The goal of this dissertation is to improve the state of the art in unstructured mesh volume rendering. Over the past decade, there has been research to perform volume rendering that is either fast [86,98,102,110] or accurate [92,105], but not both. This dissertation presented algorithms that are as fast as the former but as accurate as the latter.
I started with the View Independent Cell Projection algorithm [98,100]. The speed of the algorithm was obtained by taking advantage of recent improvements in accelerated graphics hardware. I have made several improvements to this algorithm and demonstrated their effectiveness.
The original View Independent Cell Projection implementation used Pre-Integration [81] to perform its color computations. Pre-Integration had many advantages. Because the heavy ray integrations were done off line, Pre-Integration could yield high frame rates. Given a large enough table, Pre-Integration eliminated errors from sampling the transfer function. In addition, Pre-Integration could potentially support any type of ray integration method.
However, Pre-Integration had several design limitations. The pre-integration table was built specifically for a given transfer function. Thus, the table had to be rebuilt every time the transfer function changed, which, during a practical application, was often. Furthermore, the accuracy of Pre-Integration relied heavily on the size of the table used and ray integrations performed. However, larger tables and more accurate ray-integration methods would slow down the table building. Pre-Integration worked only with 1D transfer functions, whereas higher dimensional transfer functions could more effectively highlight features in the volume [46,47,50,94]. Pre-Integration was incapable also of performing many non-photorealistic feature highlighting techniques [21,43,44]. For these reasons, my algorithms did not rely on Pre-Integration.
To avoid aliasing without Pre-Integration, I implemented Adaptive Transfer Function Sampling. Although it improved image quality, the Adaptive Transfer Function Sampling negatively affected the rendering speed. However, even with Adaptive Transfer Function Sampling, my algorithm ran at about the same speed as View Independent Cell Projection.
My algorithms performed ray integration in the graphics card during rendering. To do this, I devised new ray-integration methods that were both fast and accurate. These ray-integration methods are for linearly varying volume parameters. I provided methods for both linearly varying volume density, which has a closed form, and linearly varying observable opacity, which does not have a closed form. I have shown that these ray-integration methods are competitive with both the speed of previous fast approximations [86,102] and the accuracy of slow approximations [105].
Sandia National Laboratories is currently using the algorithms introduced in this dissertation for its scientific visualization needs. Furthermore, the code is integrated into the Visualization Toolkit (VTK) [84] and will soon be incorporated into ParaView [57], a fully featured, open-source scientific visualization package.
The work in this dissertation may take several directions. First, although I have contrasted the ray integrations presented in this dissertation with the approach of Pre-Integration, the two approaches could be complementary. The entries in the pre-integration table are filled with values computed with ray integration. We could use the ray-integration methods presented in this dissertation to increase both the accuracy of the entries in the table and the speed with which they are calculated.
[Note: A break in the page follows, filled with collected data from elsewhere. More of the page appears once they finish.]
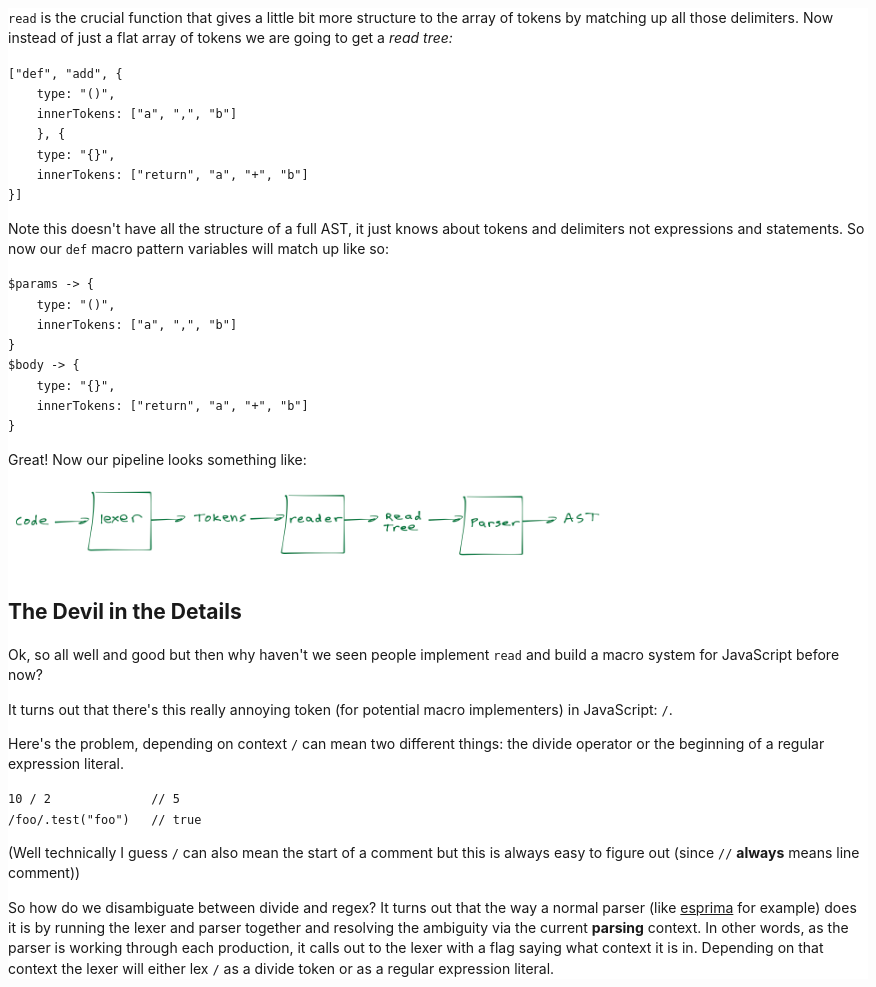 `read` is the crucial function that gives a little bit more structure to the array of tokens by matching up all those delimiters. Now instead of just a flat array of tokens we are going to get a *read tree:*

    ["def", "add", {
        type: "()",
        innerTokens: ["a", ",", "b"]
        }, {
        type: "{}",
        innerTokens: ["return", "a", "+", "b"]
    }]

Note this doesn't have all the structure of a full AST, it just knows about tokens and delimiters not expressions and statements. So now our `def` macro pattern variables will match up like so:

    $params -> { 
        type: "()", 
        innerTokens: ["a", ",", "b"]
    } 
    $body -> { 
        type: "{}", 
        innerTokens: ["return", "a", "+", "b"]
    }

Great! Now our pipeline looks something like:

<img src="/images/pipeline_plus_read.png" alt="Pipeline With Read" width="600px"/>

## The Devil in the Details

Ok, so all well and good but then why haven't we seen people implement `read` and build a macro system for JavaScript before now?

It turns out that there's this really annoying token (for potential macro implementers) in JavaScript: `/`. 

Here's the problem, depending on context `/` can mean two different things: the divide operator or the beginning of a regular expression literal.

    10 / 2              // 5
    /foo/.test("foo")   // true

(Well technically I guess `/` can also mean the start of a comment but this is always easy to figure out (since `//` **always** means line comment))

So how do we disambiguate between divide and regex? It turns out that the way a normal parser (like [esprima][esprima] for example) does it is by running the lexer and parser together and resolving the ambiguity via the current **parsing** context. In other words, as the parser is working through each production, it calls out to the lexer with a flag saying what context it is in. Depending on that context the lexer will either lex `/` as a divide token or as a regular expression literal.


[sweetjs]: http://sweetjs.org/ "Sweet.js"
[sweetintro]: http://disnetdev.com/blog/2012/10/14/hygienic-macros-for-javascript/ "Hygienic Macros for JavaScript"
[icon]: http://calculist.org/blog/2012/04/17/homoiconicity-isnt-the-pointk "Homoiconicity isn't the point"
[homo]: http://en.wikipedia.org/wiki/Homoiconicity "Homoiconicity"
[adapt]: http://en.wikipedia.org/wiki/Adaptive_grammar "Adaptive Grammar"
[talk]: https://air.mozilla.org/sweetjs/ "Sweet.js Talk"
[esprima]: http://esprima.org/ "Esprima"
[paul]: https://twitter.com/PaulStansifer "Paul Stansifer"
[rust]: http://www.rust-lang.org/ "Rust"
[read1]: https://github.com/mozilla/sweet.js/blob/master/src/parser.js#L3713 "Github"
[read2]: https://github.com/mozilla/sweet.js/blob/master/src/parser.js#L3631 "Github"
[readdesign]: https://github.com/mozilla/sweet.js/wiki/design "Read Design Doc"
[ctx]: http://en.wikipedia.org/wiki/Context-free_language "Context-Free Language"
[reg]: http://en.wikipedia.org/wiki/Regular_language "Regular Language"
Second, although my volume rendering implementations currently support only 1D transfer functions, there are no fundamental limitations preventing the use of transfer functions of two or more dimensions so long as they are still piecewise linear. However, the representation of a piecewise linear function in two or more dimensions can be problematic, and tools for building multidimensional transfer functions are still being developed.
Third, although the ray integration methods introduced in this dissertation are valid only for piecewise linear approximations, we can approximate higher orders of color variation along the ray with a piecewise linear function without any noticeable visual artifacts. However, for maximal speed, we need to minimize the number of segments used in the piecewise linear approximation. The minimal segmentation needs to be investigated.